Lebanon is also unstable; Hizbullah members there appear unsure how they can survive without the support of the Syrian Alawites. Iran is also a long way off, and it is not easy to resupply Hizbullah from there.
In Sudan, Iran's weapons plants have been destroyed. It was weapons from these factories which made their way to Gaza.
Could Israel's massive destruction of Hamas's rocket and missile capability be one more step on the road to eliminating Iran's nuclear program? Iran's allies are being destroyed or weakened, one by one. Sudan and Gaza are gone, at least for the time being. The Syrian regime does not appear to be winning its ruthless war against its insurgents. Will Hizbullah be able to remain strong without weapons coming in from Syria? Clearly, Hizbullah's leader, Hassan Nasrallah, cannot, whatever he says, feel so secure: he has spent most of the past few years hiding underground from the Israelis. Shi'ite-ruled Iraq is preoccupied with its internal problems. Iran is gradually being left to stand alone. If Israel attacks Iran, Iran no longer has any useful Muslim allies to help it against the Israelis. Iran would therefore have greater difficulty confronting Israel.

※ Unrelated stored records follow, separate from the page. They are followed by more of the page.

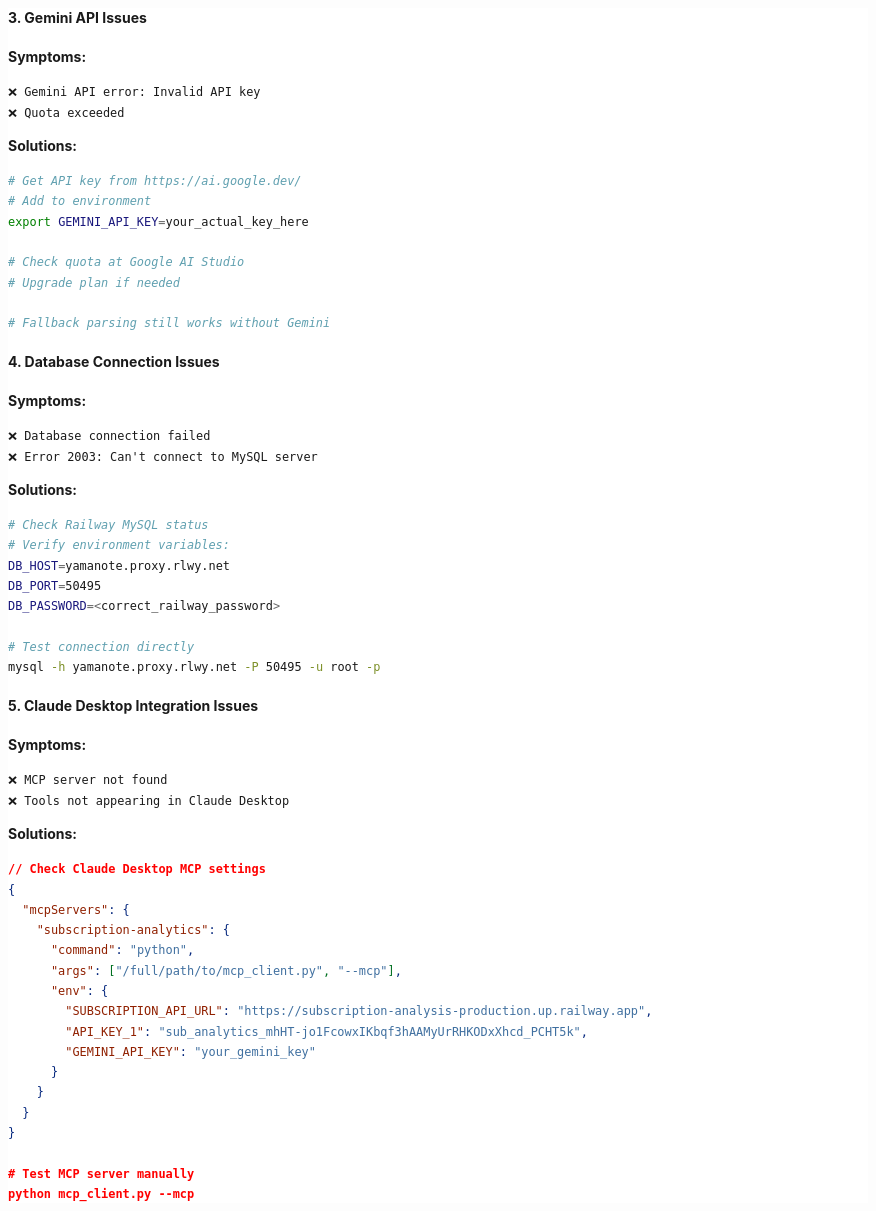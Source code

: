#### 3. Gemini API Issues

**Symptoms:**
```
❌ Gemini API error: Invalid API key
❌ Quota exceeded
```

**Solutions:**
```bash
# Get API key from https://ai.google.dev/
# Add to environment
export GEMINI_API_KEY=your_actual_key_here

# Check quota at Google AI Studio
# Upgrade plan if needed

# Fallback parsing still works without Gemini
```

#### 4. Database Connection Issues

**Symptoms:**
```
❌ Database connection failed
❌ Error 2003: Can't connect to MySQL server
```

**Solutions:**
```bash
# Check Railway MySQL status
# Verify environment variables:
DB_HOST=yamanote.proxy.rlwy.net
DB_PORT=50495
DB_PASSWORD=<correct_railway_password>

# Test connection directly
mysql -h yamanote.proxy.rlwy.net -P 50495 -u root -p
```

#### 5. Claude Desktop Integration Issues

**Symptoms:**
```
❌ MCP server not found
❌ Tools not appearing in Claude Desktop
```

**Solutions:**
```json
// Check Claude Desktop MCP settings
{
  "mcpServers": {
    "subscription-analytics": {
      "command": "python",
      "args": ["/full/path/to/mcp_client.py", "--mcp"],
      "env": {
        "SUBSCRIPTION_API_URL": "https://subscription-analysis-production.up.railway.app",
        "API_KEY_1": "sub_analytics_mhHT-jo1FcowxIKbqf3hAAMyUrRHKODxXhcd_PCHT5k",
        "GEMINI_API_KEY": "your_gemini_key"
      }
    }
  }
}

# Test MCP server manually
python mcp_client.py --mcp

```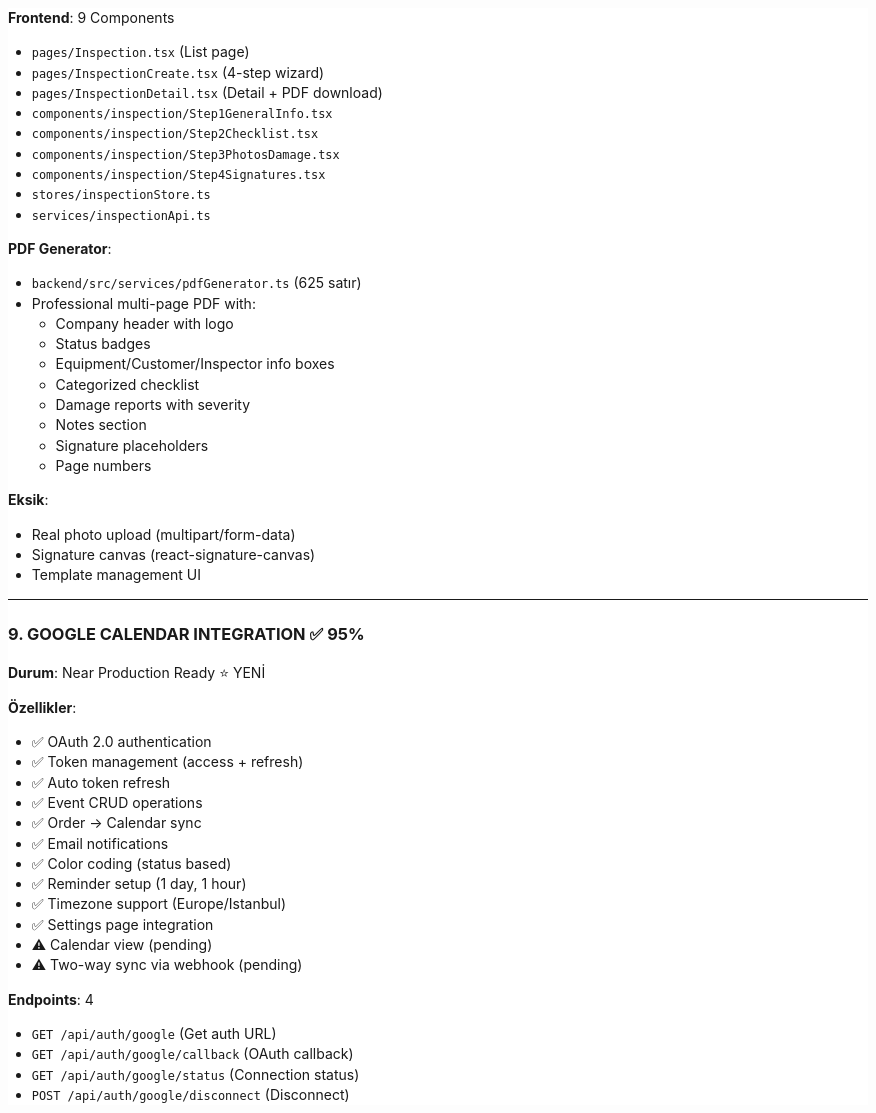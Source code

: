 **Frontend**: 9 Components
- `pages/Inspection.tsx` (List page)
- `pages/InspectionCreate.tsx` (4-step wizard)
- `pages/InspectionDetail.tsx` (Detail + PDF download)
- `components/inspection/Step1GeneralInfo.tsx`
- `components/inspection/Step2Checklist.tsx`
- `components/inspection/Step3PhotosDamage.tsx`
- `components/inspection/Step4Signatures.tsx`
- `stores/inspectionStore.ts`
- `services/inspectionApi.ts`

**PDF Generator**:
- `backend/src/services/pdfGenerator.ts` (625 satır)
- Professional multi-page PDF with:
  - Company header with logo
  - Status badges
  - Equipment/Customer/Inspector info boxes
  - Categorized checklist
  - Damage reports with severity
  - Notes section
  - Signature placeholders
  - Page numbers

**Eksik**:
- Real photo upload (multipart/form-data)
- Signature canvas (react-signature-canvas)
- Template management UI

---

### 9. GOOGLE CALENDAR INTEGRATION ✅ 95%
**Durum**: Near Production Ready ⭐ YENİ

**Özellikler**:
- ✅ OAuth 2.0 authentication
- ✅ Token management (access + refresh)
- ✅ Auto token refresh
- ✅ Event CRUD operations
- ✅ Order → Calendar sync
- ✅ Email notifications
- ✅ Color coding (status based)
- ✅ Reminder setup (1 day, 1 hour)
- ✅ Timezone support (Europe/Istanbul)
- ✅ Settings page integration
- ⚠️ Calendar view (pending)
- ⚠️ Two-way sync via webhook (pending)

**Endpoints**: 4
- `GET /api/auth/google` (Get auth URL)
- `GET /api/auth/google/callback` (OAuth callback)
- `GET /api/auth/google/status` (Connection status)
- `POST /api/auth/google/disconnect` (Disconnect)
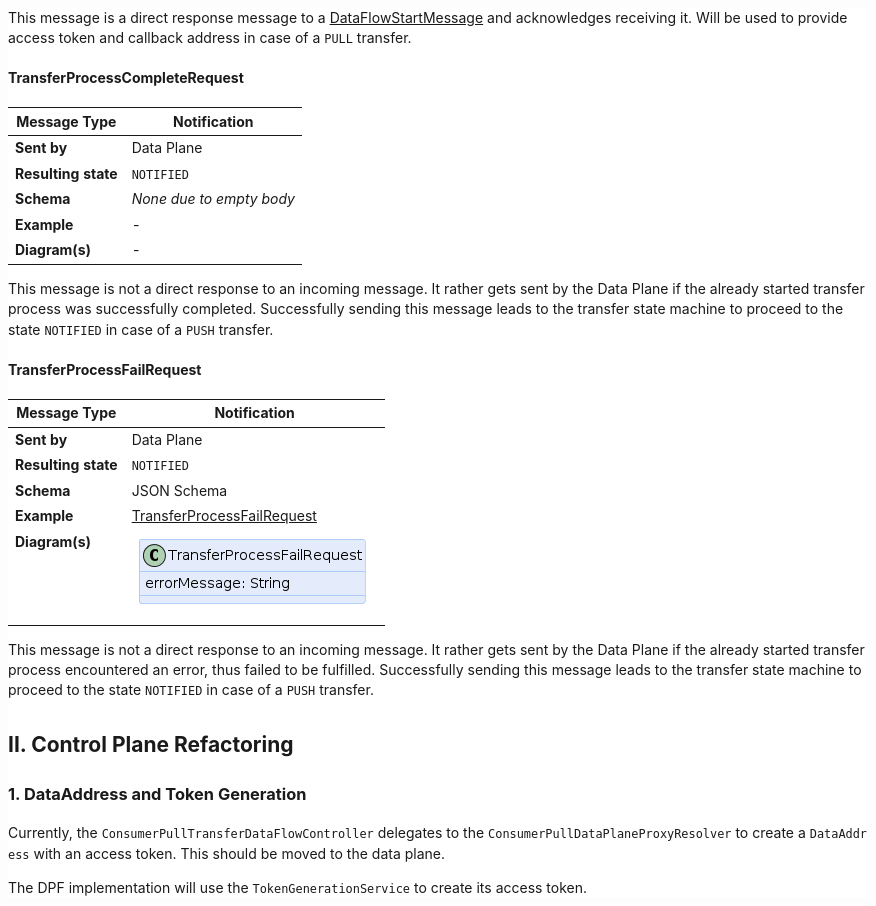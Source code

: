This message is a direct response message to a [DataFlowStartMessage](#DataFlowStartMessage) and acknowledges receiving it. Will be used to provide access token and callback address in case of a `PULL` transfer.

#### TransferProcessCompleteRequest

| Message Type        | Notification             |
|---------------------|--------------------------|
| **Sent by**         | Data Plane               |
| **Resulting state** | `NOTIFIED`               |
| **Schema**          | *None due to empty body* |
| **Example**         | -                        |
| **Diagram(s)**      | -                        |

This message is not a direct response to an incoming message. It rather gets sent by the Data Plane if the already started transfer process was successfully completed. Successfully sending this message leads to the transfer state machine to proceed to the state `NOTIFIED` in case of a `PUSH` transfer.

#### TransferProcessFailRequest

| Message Type        | Notification                                                                         |
|---------------------|--------------------------------------------------------------------------------------|
| **Sent by**         | Data Plane                                                                           |
| **Resulting state** | `NOTIFIED`                                                                           |
| **Schema**          | JSON Schema                                                                          |
| **Example**         | [TransferProcessFailRequest](message-types/examples/TransferProcessFailRequest.json) |
| **Diagram(s)**      | ![](message-types/diagrams/transferProcessFailRequest.png)                           |

This message is not a direct response to an incoming message. It rather gets sent by the Data Plane if the already started transfer process encountered an error, thus failed to be fulfilled. Successfully sending this message leads to the transfer state machine to proceed to the state `NOTIFIED` in case of a `PUSH` transfer.

## II. Control Plane Refactoring

### 1. DataAddress and Token Generation

Currently, the `ConsumerPullTransferDataFlowController` delegates to the `ConsumerPullDataPlaneProxyResolver` to create a `DataAddress` with an access token. This should be moved to the data plane.

The DPF implementation will use the `TokenGenerationService` to create its access token.
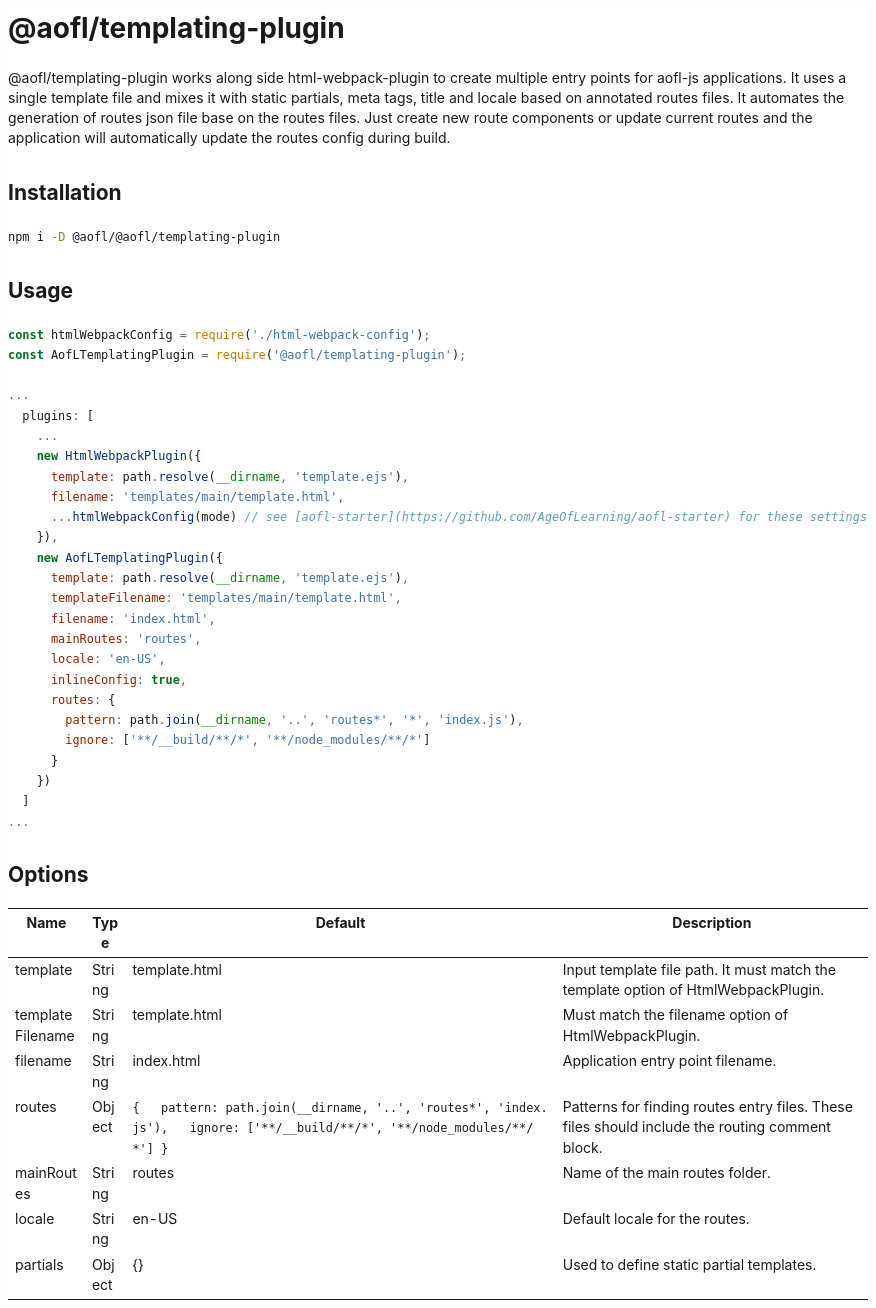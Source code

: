 # @aofl/templating-plugin

@aofl/templating-plugin works along side html-webpack-plugin to create multiple entry points for aofl-js applications. It uses a single template file and mixes it with static partials, meta tags, title and locale based on annotated routes files. It automates the generation of routes json file base on the routes files. Just create new route components or update current routes and the application will automatically update the routes config during build.

## Installation
```bash
npm i -D @aofl/@aofl/templating-plugin
```

## Usage
```javascript
const htmlWebpackConfig = require('./html-webpack-config');
const AofLTemplatingPlugin = require('@aofl/templating-plugin');

...
  plugins: [
    ...
    new HtmlWebpackPlugin({
      template: path.resolve(__dirname, 'template.ejs'),
      filename: 'templates/main/template.html',
      ...htmlWebpackConfig(mode) // see [aofl-starter](https://github.com/AgeOfLearning/aofl-starter) for these settings
    }),
    new AofLTemplatingPlugin({
      template: path.resolve(__dirname, 'template.ejs'),
      templateFilename: 'templates/main/template.html',
      filename: 'index.html',
      mainRoutes: 'routes',
      locale: 'en-US',
      inlineConfig: true,
      routes: {
        pattern: path.join(__dirname, '..', 'routes*', '*', 'index.js'),
        ignore: ['**/__build/**/*', '**/node_modules/**/*']
      }
    })
  ]
...
```

## Options
| Name             | Type   | Default                                                                                                                       | Description                                                                                    |
|------------------|--------|-------------------------------------------------------------------------------------------------------------------------------|------------------------------------------------------------------------------------------------|
| template         | String | template.html                                                                                                                 | Input template file path. It must match the template option of HtmlWebpackPlugin.            |
| templateFilename | String | template.html                                                                                                                 | Must match the filename option of HtmlWebpackPlugin.                                         |
| filename         | String | index.html                                                                                                                    | Application entry point filename.                                                              |
| routes           | Object | ```{   pattern: path.join(__dirname, '..', 'routes*', 'index.js'),   ignore: ['**/__build/**/*', '**/node_modules/**/*'] }``` | Patterns for finding routes entry files. These files should include the routing comment block. |
| mainRoutes       | String | routes                                                                                                                        | Name of the main routes folder.                                                                |
| locale           | String | en-US                                                                                                                         | Default locale for the routes.                                                                 |
| partials         | Object | {}                                                                                                                            | Used to define static partial templates.                                                       |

In the end, Hamas was a pawn for Iran in the Sunni-Shiite war. Its leaders may be wondering where to turn, now that Egypt is ruled by fellow Sunni fundamentalists. For the moment, at least, Egypt does not seem to want to provoke Israel. Both Hamas and Iran, therefore, stand to gain from continuing their close relationship. Morsi understands that the Iranians want nothing more than to have the Sunnis confront Israel and lose -- a defeat which would help Iran in its war against the Sunnis.
Hamas has become a tool for both the Sunni and Shi'ite fundamentalists to use in their battle not only against the non-Muslim world, but against each other. If, in the Middle East, bygones cannot be bygones, this battle will continue until Allah decides which side is the most worthy and makes sure that side wins.